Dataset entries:
= Beginning of Section =

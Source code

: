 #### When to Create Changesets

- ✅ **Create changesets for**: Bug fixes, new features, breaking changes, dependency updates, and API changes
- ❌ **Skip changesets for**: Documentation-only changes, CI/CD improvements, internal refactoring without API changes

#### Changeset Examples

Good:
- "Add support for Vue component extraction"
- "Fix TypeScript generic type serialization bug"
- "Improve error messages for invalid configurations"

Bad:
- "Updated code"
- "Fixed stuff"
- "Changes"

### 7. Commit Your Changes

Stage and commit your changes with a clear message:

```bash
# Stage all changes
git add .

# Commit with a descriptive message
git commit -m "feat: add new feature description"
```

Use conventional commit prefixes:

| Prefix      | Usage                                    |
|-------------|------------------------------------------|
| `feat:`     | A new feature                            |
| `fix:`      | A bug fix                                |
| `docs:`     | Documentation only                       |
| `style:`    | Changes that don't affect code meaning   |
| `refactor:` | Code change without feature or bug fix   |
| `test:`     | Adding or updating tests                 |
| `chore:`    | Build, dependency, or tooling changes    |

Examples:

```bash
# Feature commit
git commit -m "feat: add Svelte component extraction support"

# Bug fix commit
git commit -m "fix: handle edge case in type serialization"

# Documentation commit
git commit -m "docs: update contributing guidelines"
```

= End of Section =

__THE TASK__.
The answer should contain every line of the data, unchanged.

__OUTPUT__.
Source code

: #### When to Create Changesets

- ✅ **Create changesets for**: Bug fixes, new features, breaking changes, dependency updates, and API changes
- ❌ **Skip changesets for**: Documentation-only changes, CI/CD improvements, internal refactoring without API changes

#### Changeset Examples

Good:
- "Add support for Vue component extraction"
- "Fix TypeScript generic type serialization bug"
- "Improve error messages for invalid configurations"

Bad:
- "Updated code"
- "Fixed stuff"
- "Changes"

### 7. Commit Your Changes

Stage and commit your changes with a clear message:

```bash
# Stage all changes
git add .

# Commit with a descriptive message
git commit -m "feat: add new feature description"
```

Use conventional commit prefixes:

| Prefix      | Usage                                    |
|-------------|------------------------------------------|
| `feat:`     | A new feature                            |
| `fix:`      | A bug fix                                |
| `docs:`     | Documentation only                       |
| `style:`    | Changes that don't affect code meaning   |
| `refactor:` | Code change without feature or bug fix   |
| `test:`     | Adding or updating tests                 |
| `chore:`    | Build, dependency, or tooling changes    |

Examples:

```bash
# Feature commit
git commit -m "feat: add Svelte component extraction support"

# Bug fix commit
git commit -m "fix: handle edge case in type serialization"

# Documentation commit
git commit -m "docs: update contributing guidelines"
```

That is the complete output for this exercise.